Belonging to Elizabeth [name unreadable]: 1 Bedsted, 1 Bed Bolster and pillow, 2 Sheets, 2 Blankets, fring pan and Cover lid, 4 Chairs, Jersey wool. Sett of Drores, 1 Box, 1 Table, Tea kettle, fier Shovell, Tongues, Bellos, 1 Tubb, 1 Looking Glass.

On 4th April 1812 a report on the state of the poor house, as it was also known, was undertaken. Many of the things present in 1794 seem to have gone by then and life in the place must have been truly unpleasant. The report, with modern punctuation added, reads as follows [W1/770]:

"The poor house at Milton in its present state is not by any means fit for a human being to live in, it might however with some fair alterations be made to accommodate the people at present there tolerably well. The first floor consists of four apartments having very damp dirt floors".

"The first is occupied by three women, viz. Eliz Geary aged 74, who is allowed 3/6 a week by the Parish, Eliz Benyon, a cripple having a lame hand who has the same allowance as the above & Ann White a young woman who is suffered to live here but who maintains herself. These people live & sleep in this apartment which has no chimney or fire place in it & only two small windows which seem scarcely ever to have been opened. The floor is exceedingly damp & the room for want of being properly ventilated & from three people constantly living in it is amasingly offensive. Two of the beds, if they can be so called, are on the ground; the other, which is rather better, in on a bedstead a little elevated from the floor".

"The second is a small room occupied as a bed room by Robt Peat, 80 years of age, who is allowed 4s. a week having a Daughter who lives contiguous to the house. He boards with her & only sleeps in this place. He has a tolerable bed but the room itself is a very indifferent one & by no means fit for a man at his very advanced age to sleep in".

"The third is an apartment having a single very wretched bed occupied by John Fosson, a Wife & three Children who have no relief from the Parish but, not having been able to procure a house, have been put in here.
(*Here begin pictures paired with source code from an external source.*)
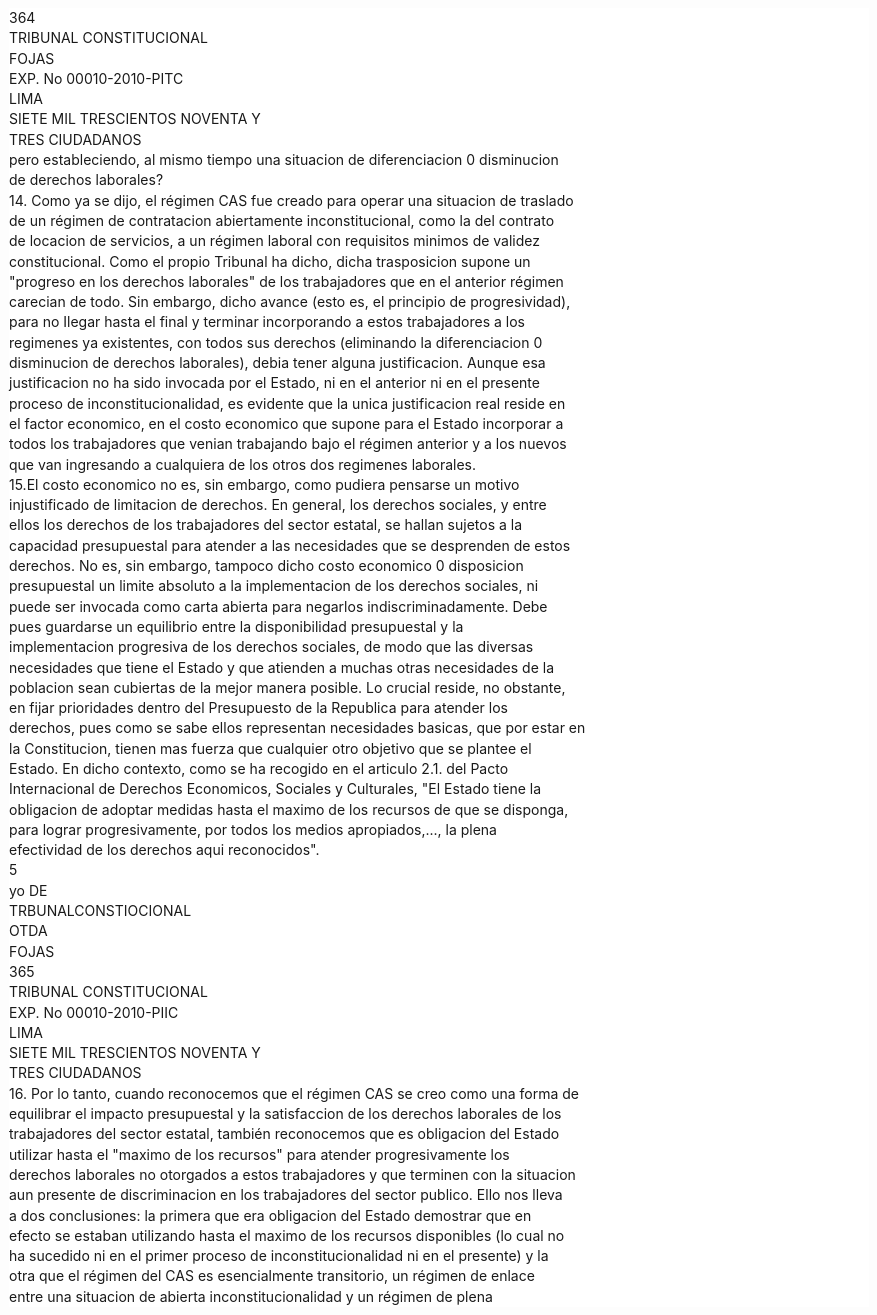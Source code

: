364  
TRIBUNAL CONSTITUCIONAL  
FOJAS  
EXP. No 00010-2010-PITC  
LIMA  
SIETE MIL TRESCIENTOS NOVENTA Y  
TRES CIUDADANOS  
pero estableciendo, al mismo tiempo una situacion de diferenciacion 0 disminucion  
de derechos laborales?  
14. Como ya se dijo, el régimen CAS fue creado para operar una situacion de traslado  
de un régimen de contratacion abiertamente inconstitucional, como la del contrato  
de locacion de servicios, a un régimen laboral con requisitos minimos de validez  
constitucional. Como el propio Tribunal ha dicho, dicha trasposicion supone un  
"progreso en los derechos laborales" de los trabajadores que en el anterior régimen  
carecian de todo. Sin embargo, dicho avance (esto es, el principio de progresividad),  
para no Ilegar hasta el final y terminar incorporando a estos trabajadores a los  
regimenes ya existentes, con todos sus derechos (eliminando la diferenciacion 0  
disminucion de derechos laborales), debia tener alguna justificacion. Aunque esa  
justificacion no ha sido invocada por el Estado, ni en el anterior ni en el presente  
proceso de inconstitucionalidad, es evidente que la unica justificacion real reside en  
el factor economico, en el costo economico que supone para el Estado incorporar a  
todos los trabajadores que venian trabajando bajo el régimen anterior y a los nuevos  
que van ingresando a cualquiera de los otros dos regimenes laborales.  
15.El costo economico no es, sin embargo, como pudiera pensarse un motivo  
injustificado de limitacion de derechos. En general, los derechos sociales, y entre  
ellos los derechos de los trabajadores del sector estatal, se hallan sujetos a la  
capacidad presupuestal para atender a las necesidades que se desprenden de estos  
derechos. No es, sin embargo, tampoco dicho costo economico 0 disposicion  
presupuestal un limite absoluto a la implementacion de los derechos sociales, ni  
puede ser invocada como carta abierta para negarlos indiscriminadamente. Debe  
pues guardarse un equilibrio entre la disponibilidad presupuestal y la  
implementacion progresiva de los derechos sociales, de modo que las diversas  
necesidades que tiene el Estado y que atienden a muchas otras necesidades de la  
poblacion sean cubiertas de la mejor manera posible. Lo crucial reside, no obstante,  
en fijar prioridades dentro del Presupuesto de la Republica para atender los  
derechos, pues como se sabe ellos representan necesidades basicas, que por estar en  
la Constitucion, tienen mas fuerza que cualquier otro objetivo que se plantee el  
Estado. En dicho contexto, como se ha recogido en el articulo 2.1. del Pacto  
Internacional de Derechos Economicos, Sociales y Culturales, "El Estado tiene la  
obligacion de adoptar medidas hasta el maximo de los recursos de que se disponga,  
para lograr progresivamente, por todos los medios apropiados,..., la plena  
efectividad de los derechos aqui reconocidos".  
5  
yo DE  
TRBUNALCONSTIOCIONAL  
OTDA  
FOJAS  
365  
TRIBUNAL CONSTITUCIONAL  
EXP. No 00010-2010-PIIC  
LIMA  
SIETE MIL TRESCIENTOS NOVENTA Y  
TRES CIUDADANOS  
16. Por lo tanto, cuando reconocemos que el régimen CAS se creo como una forma de  
equilibrar el impacto presupuestal y la satisfaccion de los derechos laborales de los  
trabajadores del sector estatal, también reconocemos que es obligacion del Estado  
utilizar hasta el "maximo de los recursos" para atender progresivamente los  
derechos laborales no otorgados a estos trabajadores y que terminen con la situacion  
aun presente de discriminacion en los trabajadores del sector publico. Ello nos lleva  
a dos conclusiones: la primera que era obligacion del Estado demostrar que en  
efecto se estaban utilizando hasta el maximo de los recursos disponibles (lo cual no  
ha sucedido ni en el primer proceso de inconstitucionalidad ni en el presente) y la  
otra que el régimen del CAS es esencialmente transitorio, un régimen de enlace  
entre una situacion de abierta inconstitucionalidad y un régimen de plena  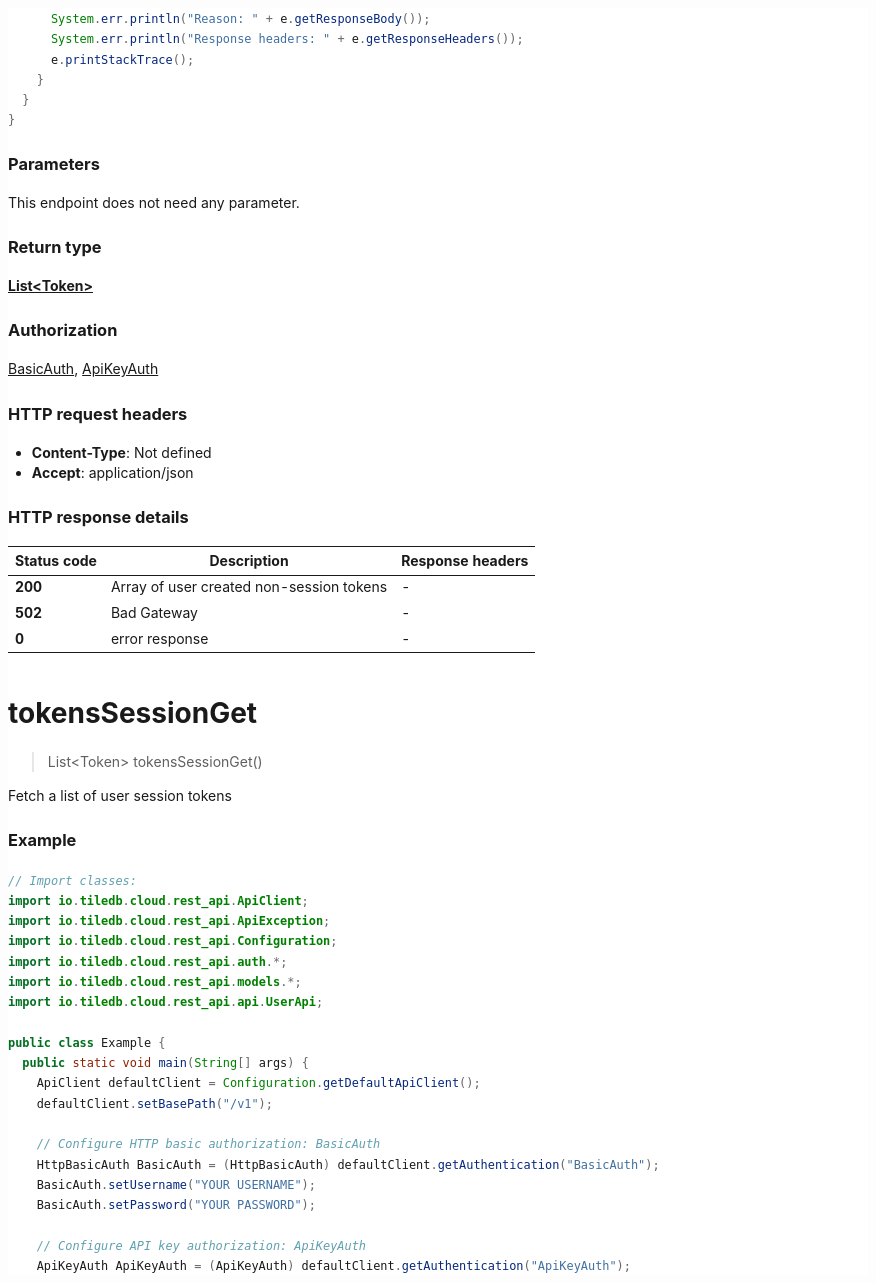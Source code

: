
 ```java
      System.err.println("Reason: " + e.getResponseBody());
      System.err.println("Response headers: " + e.getResponseHeaders());
      e.printStackTrace();
    }
  }
}
```

### Parameters
This endpoint does not need any parameter.

### Return type

[**List&lt;Token&gt;**](Token.md)

### Authorization

[BasicAuth](../README.md#BasicAuth), [ApiKeyAuth](../README.md#ApiKeyAuth)

### HTTP request headers

 - **Content-Type**: Not defined
 - **Accept**: application/json

### HTTP response details
| Status code | Description | Response headers |
|-------------|-------------|------------------|
| **200** | Array of user created non-session tokens |  -  |
| **502** | Bad Gateway |  -  |
| **0** | error response |  -  |

<a id="tokensSessionGet"></a>
# **tokensSessionGet**
> List&lt;Token&gt; tokensSessionGet()



Fetch a list of user session tokens

### Example
```java
// Import classes:
import io.tiledb.cloud.rest_api.ApiClient;
import io.tiledb.cloud.rest_api.ApiException;
import io.tiledb.cloud.rest_api.Configuration;
import io.tiledb.cloud.rest_api.auth.*;
import io.tiledb.cloud.rest_api.models.*;
import io.tiledb.cloud.rest_api.api.UserApi;

public class Example {
  public static void main(String[] args) {
    ApiClient defaultClient = Configuration.getDefaultApiClient();
    defaultClient.setBasePath("/v1");
    
    // Configure HTTP basic authorization: BasicAuth
    HttpBasicAuth BasicAuth = (HttpBasicAuth) defaultClient.getAuthentication("BasicAuth");
    BasicAuth.setUsername("YOUR USERNAME");
    BasicAuth.setPassword("YOUR PASSWORD");

    // Configure API key authorization: ApiKeyAuth
    ApiKeyAuth ApiKeyAuth = (ApiKeyAuth) defaultClient.getAuthentication("ApiKeyAuth");
```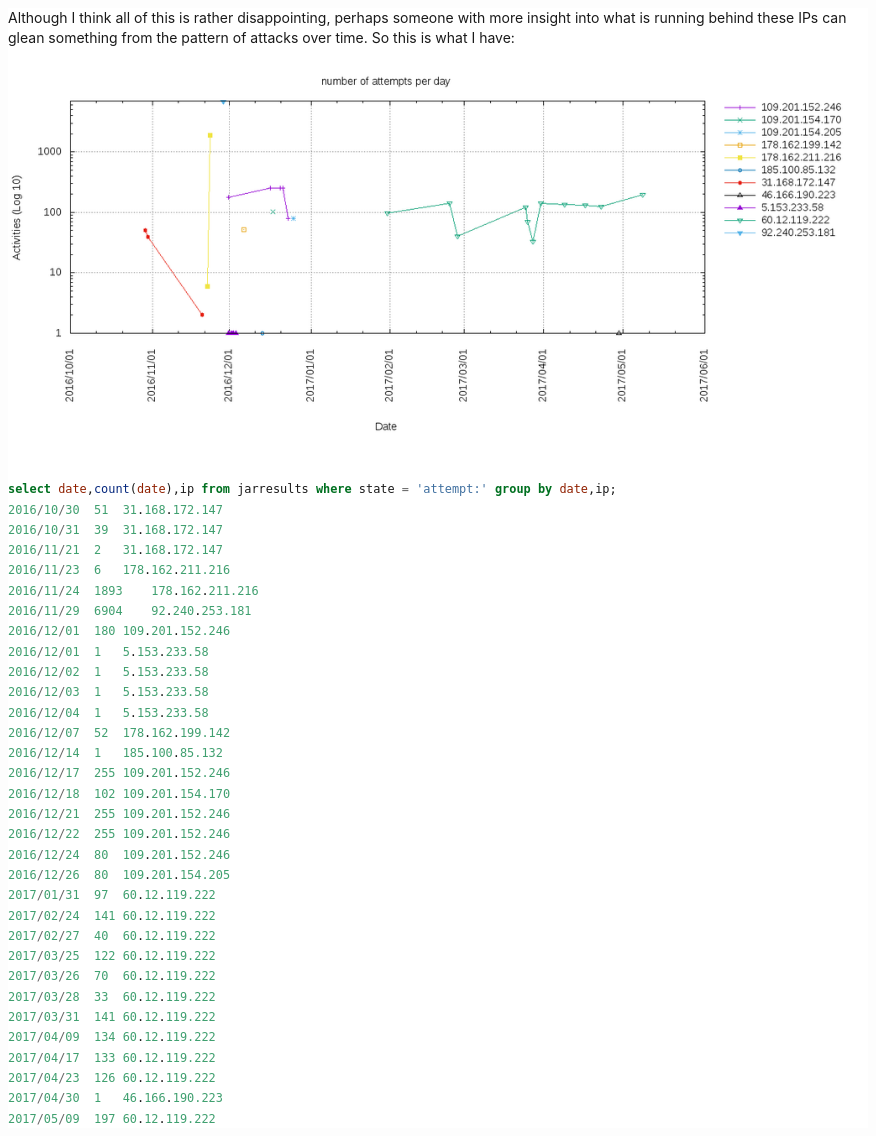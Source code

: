 Although I think all of this is rather disappointing, perhaps someone with more
insight into what is running behind these IPs can glean something from the pattern
of attacks over time. So this is what I have:

<img src="jarattempts.png" />

```sql
select date,count(date),ip from jarresults where state = 'attempt:' group by date,ip;
2016/10/30	51	31.168.172.147
2016/10/31	39	31.168.172.147
2016/11/21	2	31.168.172.147
2016/11/23	6	178.162.211.216
2016/11/24	1893	178.162.211.216
2016/11/29	6904	92.240.253.181
2016/12/01	180	109.201.152.246
2016/12/01	1	5.153.233.58
2016/12/02	1	5.153.233.58
2016/12/03	1	5.153.233.58
2016/12/04	1	5.153.233.58
2016/12/07	52	178.162.199.142
2016/12/14	1	185.100.85.132
2016/12/17	255	109.201.152.246
2016/12/18	102	109.201.154.170
2016/12/21	255	109.201.152.246
2016/12/22	255	109.201.152.246
2016/12/24	80	109.201.152.246
2016/12/26	80	109.201.154.205
2017/01/31	97	60.12.119.222
2017/02/24	141	60.12.119.222
2017/02/27	40	60.12.119.222
2017/03/25	122	60.12.119.222
2017/03/26	70	60.12.119.222
2017/03/28	33	60.12.119.222
2017/03/31	141	60.12.119.222
2017/04/09	134	60.12.119.222
2017/04/17	133	60.12.119.222
2017/04/23	126	60.12.119.222
2017/04/30	1	46.166.190.223
2017/05/09	197	60.12.119.222
```
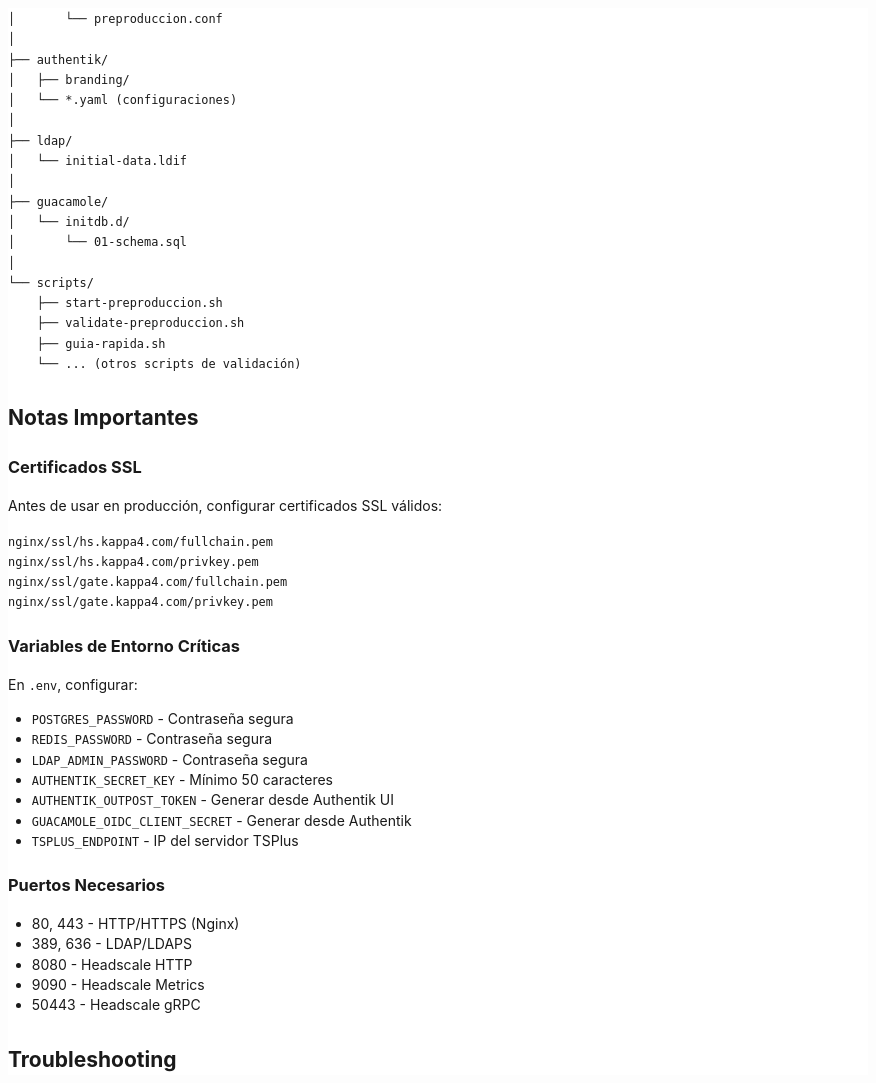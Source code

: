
 ```
│       └── preproduccion.conf
│
├── authentik/
│   ├── branding/
│   └── *.yaml (configuraciones)
│
├── ldap/
│   └── initial-data.ldif
│
├── guacamole/
│   └── initdb.d/
│       └── 01-schema.sql
│
└── scripts/
    ├── start-preproduccion.sh
    ├── validate-preproduccion.sh
    ├── guia-rapida.sh
    └── ... (otros scripts de validación)
```

## Notas Importantes

### Certificados SSL
Antes de usar en producción, configurar certificados SSL válidos:
```bash
nginx/ssl/hs.kappa4.com/fullchain.pem
nginx/ssl/hs.kappa4.com/privkey.pem
nginx/ssl/gate.kappa4.com/fullchain.pem
nginx/ssl/gate.kappa4.com/privkey.pem
```

### Variables de Entorno Críticas
En `.env`, configurar:
- `POSTGRES_PASSWORD` - Contraseña segura
- `REDIS_PASSWORD` - Contraseña segura
- `LDAP_ADMIN_PASSWORD` - Contraseña segura
- `AUTHENTIK_SECRET_KEY` - Mínimo 50 caracteres
- `AUTHENTIK_OUTPOST_TOKEN` - Generar desde Authentik UI
- `GUACAMOLE_OIDC_CLIENT_SECRET` - Generar desde Authentik
- `TSPLUS_ENDPOINT` - IP del servidor TSPlus

### Puertos Necesarios
- 80, 443 - HTTP/HTTPS (Nginx)
- 389, 636 - LDAP/LDAPS
- 8080 - Headscale HTTP
- 9090 - Headscale Metrics
- 50443 - Headscale gRPC

## Troubleshooting
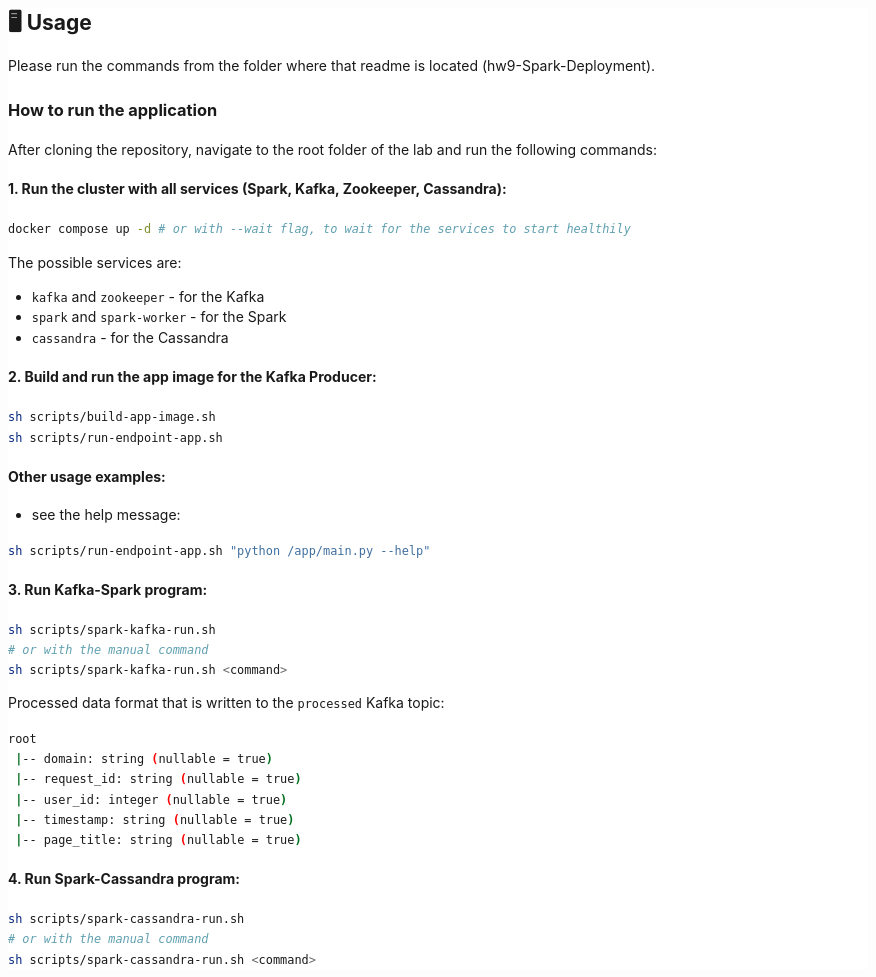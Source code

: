 
## 🖥 Usage

Please run the commands from the folder where that readme is located (hw9-Spark-Deployment).

### How to run the application
After cloning the repository, navigate to the root folder of the lab and run the following commands:

#### 1. Run the cluster with all services (Spark, Kafka, Zookeeper, Cassandra):
```bash
docker compose up -d # or with --wait flag, to wait for the services to start healthily
```
The possible services are:
- `kafka` and `zookeeper` - for the Kafka
- `spark` and `spark-worker` - for the Spark
- `cassandra` - for the Cassandra

#### 2. Build and run the app image for the Kafka Producer:
```bash
sh scripts/build-app-image.sh
sh scripts/run-endpoint-app.sh
```

#### Other usage examples:
- see the help message:
```bash
sh scripts/run-endpoint-app.sh "python /app/main.py --help"
```
#### 3. Run Kafka-Spark program:

```bash
sh scripts/spark-kafka-run.sh
# or with the manual command
sh scripts/spark-kafka-run.sh <command>
```

Processed data format that is written to the `processed` Kafka topic:

```bash
root
 |-- domain: string (nullable = true)
 |-- request_id: string (nullable = true)
 |-- user_id: integer (nullable = true)
 |-- timestamp: string (nullable = true)
 |-- page_title: string (nullable = true)
```

#### 4. Run Spark-Cassandra program:
```bash
sh scripts/spark-cassandra-run.sh
# or with the manual command
sh scripts/spark-cassandra-run.sh <command>
```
This family, the mother of which being in a bad state of health, seems to want almost every necessary of life, having very little (& that little very miserable) wearing apparel & only a single rug & sheet to cover themselves by Night".

"There are two rooms on the upper story [sic] one of which is unoccupied & is the most filthy place I was ever in".

"The other has one bed only in it & that a bad one which is occupied by Sarah Lilley, a Widow with 4 Children. She is allowed 5/0 a week one of which however the overseer keeps back for fuel with which he provides her. Her eldest daughter, who is about nineteen or twenty years of age, is unable to do much towards her own maintenance, being afflicted with Epileptic Spasms to a virulent degree".

"The remaining room on the ground floor is used as a sort of common room where each family cooks &c. for itself separately. There are very few cooking utensils or indeed any kind necessaries of in the house, neither plates nor trenchers, knives or forks & indeed the diet of these poor creatures is of such nature as hardly to require the use of them as it consists of a little barley bread, sometimes peas boiled in water & thickened with a little barley flour, water gruel & Tea & altho' the health of some of them does not seem impaired by their habits of indolence or mode of living yet the appearance of others sufficiently denotes the miserable state of their existence".

With the passing of the Poor Law Amendment Act 1834 parish workhouses became surplus to requirements. Most were sold and some were pulled down.